There is a deeper objection. The framing of deafness as a deficiency to be corrected is itself contested. The National Association of the Deaf has a nuanced position on genetic research: supportive of informed choice, critical of language that pathologizes deaf identity. Many deaf adults who grew up with sign language, Deaf schools, and Deaf community do not experience their lives as broken. The "race to cure deafness" framing, which this article admittedly adopts, carries assumptions about what constitutes a good life that not everyone shares. For families of newly diagnosed infants, these are not abstract philosophical debates. They are intensely personal decisions made under time pressure, and the medical system overwhelmingly steers toward intervention.
A family whose child is deaf today should not wait for a therapy that might be approved in 2027 and might be accessible in 2028. Cochlear implants, for all their limitations, deliver hearing now. Every month of delay in auditory stimulation during the critical period costs language development that may never be fully recovered.
What You Can Do
If your child is born with hearing loss, request genetic testing. Newborn hearing screening (mandated in all 50 U.S. states) identifies loss, but not the cause. A genetic panel costing $250-$1,500 can identify whether the deafness is caused by OTOF, GJB2, or another gene. Many families never learn the genetic basis of their child's deafness, which forecloses options before they are considered.
If testing reveals OTOF mutations, ask your ENT or audiologist about clinical trial eligibility. Sensorion's Audiogene trial specifically enrolls infants who have not yet received cochlear implants. Regeneron's program is further along. Both are actively recruiting. ClinicalTrials.gov lists all active studies under the search term "OTOF gene therapy."
Do not delay cochlear implantation while waiting for gene therapy approval. Brain plasticity for auditory development peaks before age 3 and declines sharply after age 5. If gene therapy is not available within your child's critical window, implants remain the right call. Sensorion is the only program explicitly designed around this timing constraint.
For policymakers and insurers: CMS is developing gene therapy payment models that spread costs over multiple years. Outcomes-based contracts, where manufacturers refund payment if the therapy fails, are being piloted for Zolgensma and Casgevy. These frameworks will matter enormously if OTOF gene therapy reaches the market at $1 million or above.
The Bottom Line
For the first time, profoundly deaf children have heard their parents' voices through biological hearing restored by gene therapy. Regeneron's CHORD trial produced a 92% response rate in a disease with a 0% natural recovery rate, published in the most rigorous medical journal in the world. Chinese teams achieved 100% bilateral restoration in smaller cohorts. Sensorion is targeting infants before cochlear implant decisions are made. At least five programs are active, and regulatory approval could come within 18 months.
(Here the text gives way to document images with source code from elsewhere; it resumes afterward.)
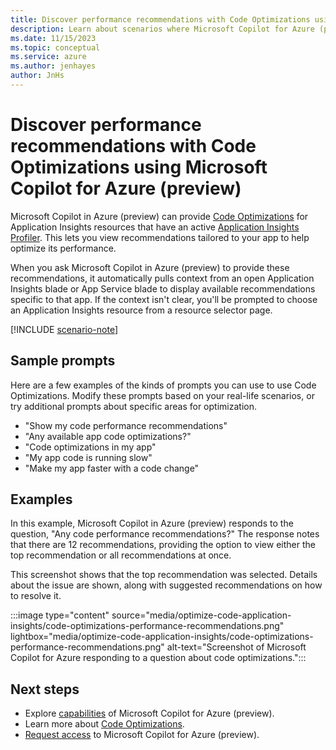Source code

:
 ```yaml
---
title: Discover performance recommendations with Code Optimizations using Microsoft Copilot for Azure (preview)
description: Learn about scenarios where Microsoft Copilot for Azure (preview) can use Application Insight Code Optimizations to help optimize your apps.
ms.date: 11/15/2023
ms.topic: conceptual
ms.service: azure
ms.author: jenhayes
author: JnHs
---
```


# Discover performance recommendations with Code Optimizations using Microsoft Copilot for Azure (preview)

Microsoft Copilot in Azure (preview) can provide [Code Optimizations](/azure/azure-monitor/insights/code-optimizations) for Application Insights resources that have an active [Application Insights Profiler](/azure/azure-monitor/profiler/profiler-settings). This lets you view recommendations tailored to your app to help optimize its performance.

When you ask Microsoft Copilot in Azure (preview) to provide these recommendations, it automatically pulls context from an open Application Insights blade or App Service blade to display available recommendations specific to that app. If the context isn't clear, you'll be prompted to choose an Application Insights resource from a resource selector page.

[!INCLUDE [scenario-note](includes/scenario-note.md)]

## Sample prompts

Here are a few examples of the kinds of prompts you can use to use Code Optimizations. Modify these prompts based on your real-life scenarios, or try additional prompts about specific areas for optimization.

- "Show my code performance recommendations"
- "Any available app code optimizations?"
- "Code optimizations in my app"
- "My app code is running slow"
- "Make my app faster with a code change"

## Examples

In this example, Microsoft Copilot in Azure (preview) responds to the question, "Any code performance recommendations?" The response notes that there are 12 recommendations, providing the option to view either the top recommendation or all recommendations at once.

This screenshot shows that the top recommendation was selected. Details about the issue are shown, along with suggested recommendations on how to resolve it.

:::image type="content" source="media/optimize-code-application-insights/code-optimizations-performance-recommendations.png" lightbox="media/optimize-code-application-insights/code-optimizations-performance-recommendations.png" alt-text="Screenshot of Microsoft Copilot for Azure responding to a question about code optimizations.":::

## Next steps

- Explore [capabilities](capabilities.md) of Microsoft Copilot for Azure (preview).
- Learn more about [Code Optimizations](/azure/azure-monitor/insights/code-optimizations).
- [Request access](https://aka.ms/MSCopilotforAzurePreview) to Microsoft Copilot for Azure (preview).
But the eligible population is small (50-200 U.S. births per year), the price will be high ($500K-$2M if precedent holds), durability is unproven beyond 72 weeks, retreatment is likely impossible, and generalization to other deafness genes is uncertain. OTOF gene therapy will not end childhood deafness. It will end one very specific form of it, for families who can access it, if the economics work. For the 430+ other deafness genes, the cochlear implant remains the best tool humanity has built. For OTOF families, something better may finally be arriving.